___ Data ___

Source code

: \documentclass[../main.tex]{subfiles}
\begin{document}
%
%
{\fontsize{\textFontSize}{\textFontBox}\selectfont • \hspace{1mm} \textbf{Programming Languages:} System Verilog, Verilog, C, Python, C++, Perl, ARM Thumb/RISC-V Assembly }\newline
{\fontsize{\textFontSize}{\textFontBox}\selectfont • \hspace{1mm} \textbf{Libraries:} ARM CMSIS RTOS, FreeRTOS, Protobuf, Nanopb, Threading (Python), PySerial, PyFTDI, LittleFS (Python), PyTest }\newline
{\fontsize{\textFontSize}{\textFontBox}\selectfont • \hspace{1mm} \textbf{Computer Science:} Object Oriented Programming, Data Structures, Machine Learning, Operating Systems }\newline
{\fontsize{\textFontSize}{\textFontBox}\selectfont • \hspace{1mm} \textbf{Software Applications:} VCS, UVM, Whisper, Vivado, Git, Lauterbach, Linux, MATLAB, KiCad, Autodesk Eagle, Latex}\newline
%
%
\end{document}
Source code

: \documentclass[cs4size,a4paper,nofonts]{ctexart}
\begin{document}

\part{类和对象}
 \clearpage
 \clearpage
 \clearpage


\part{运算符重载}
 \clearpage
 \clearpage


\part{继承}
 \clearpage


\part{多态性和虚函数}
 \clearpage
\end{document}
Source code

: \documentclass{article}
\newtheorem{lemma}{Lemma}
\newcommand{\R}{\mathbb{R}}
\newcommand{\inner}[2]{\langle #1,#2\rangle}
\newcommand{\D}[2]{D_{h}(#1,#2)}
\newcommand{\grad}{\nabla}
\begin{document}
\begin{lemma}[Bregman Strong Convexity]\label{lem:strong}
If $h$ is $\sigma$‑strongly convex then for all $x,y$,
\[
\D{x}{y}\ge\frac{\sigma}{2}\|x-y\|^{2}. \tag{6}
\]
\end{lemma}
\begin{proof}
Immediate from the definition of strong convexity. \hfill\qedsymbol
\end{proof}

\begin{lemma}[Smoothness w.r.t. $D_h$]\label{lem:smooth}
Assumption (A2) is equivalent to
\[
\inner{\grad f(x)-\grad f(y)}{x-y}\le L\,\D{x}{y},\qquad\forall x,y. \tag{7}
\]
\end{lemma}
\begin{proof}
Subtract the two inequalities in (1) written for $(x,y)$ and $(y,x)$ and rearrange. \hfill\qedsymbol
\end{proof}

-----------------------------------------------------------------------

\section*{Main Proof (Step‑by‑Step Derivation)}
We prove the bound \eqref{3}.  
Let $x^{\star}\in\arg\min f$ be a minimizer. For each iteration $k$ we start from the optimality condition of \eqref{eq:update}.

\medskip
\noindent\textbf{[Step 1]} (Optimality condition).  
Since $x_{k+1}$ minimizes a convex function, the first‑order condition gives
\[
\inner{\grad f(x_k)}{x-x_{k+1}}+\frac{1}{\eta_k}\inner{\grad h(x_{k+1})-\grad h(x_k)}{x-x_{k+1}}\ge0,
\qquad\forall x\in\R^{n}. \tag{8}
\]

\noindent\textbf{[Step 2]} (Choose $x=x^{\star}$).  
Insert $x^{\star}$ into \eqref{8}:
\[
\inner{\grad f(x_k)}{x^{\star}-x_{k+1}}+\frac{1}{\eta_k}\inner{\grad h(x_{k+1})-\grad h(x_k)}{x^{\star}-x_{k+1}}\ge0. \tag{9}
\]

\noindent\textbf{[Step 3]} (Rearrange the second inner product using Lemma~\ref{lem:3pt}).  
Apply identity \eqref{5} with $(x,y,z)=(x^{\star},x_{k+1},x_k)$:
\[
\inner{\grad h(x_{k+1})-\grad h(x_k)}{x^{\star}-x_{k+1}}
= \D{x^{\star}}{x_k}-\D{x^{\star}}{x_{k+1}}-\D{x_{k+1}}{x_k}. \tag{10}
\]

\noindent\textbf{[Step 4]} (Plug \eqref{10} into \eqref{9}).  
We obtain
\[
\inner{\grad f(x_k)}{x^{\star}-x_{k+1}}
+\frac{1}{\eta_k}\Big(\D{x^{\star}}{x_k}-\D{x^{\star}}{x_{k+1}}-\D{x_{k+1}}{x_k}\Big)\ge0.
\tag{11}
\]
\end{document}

___

▶ _About this exercise_
After identifying the lines above that contain "inner", copy each one.

▶ _Task answer_
\newcommand{\inner}[2]{\langle #1,#2\rangle}
\inner{\grad f(x)-\grad f(y)}{x-y}\le L\,\D{x}{y},\qquad\forall x,y. \tag{7}
\inner{\grad f(x_k)}{x-x_{k+1}}+\frac{1}{\eta_k}\inner{\grad h(x_{k+1})-\grad h(x_k)}{x-x_{k+1}}\ge0,
\inner{\grad f(x_k)}{x^{\star}-x_{k+1}}+\frac{1}{\eta_k}\inner{\grad h(x_{k+1})-\grad h(x_k)}{x^{\star}-x_{k+1}}\ge0. \tag{9}
\noindent\textbf{[Step 3]} (Rearrange the second inner product using Lemma~\ref{lem:3pt}).  
\inner{\grad h(x_{k+1})-\grad h(x_k)}{x^{\star}-x_{k+1}}
\inner{\grad f(x_k)}{x^{\star}-x_{k+1}}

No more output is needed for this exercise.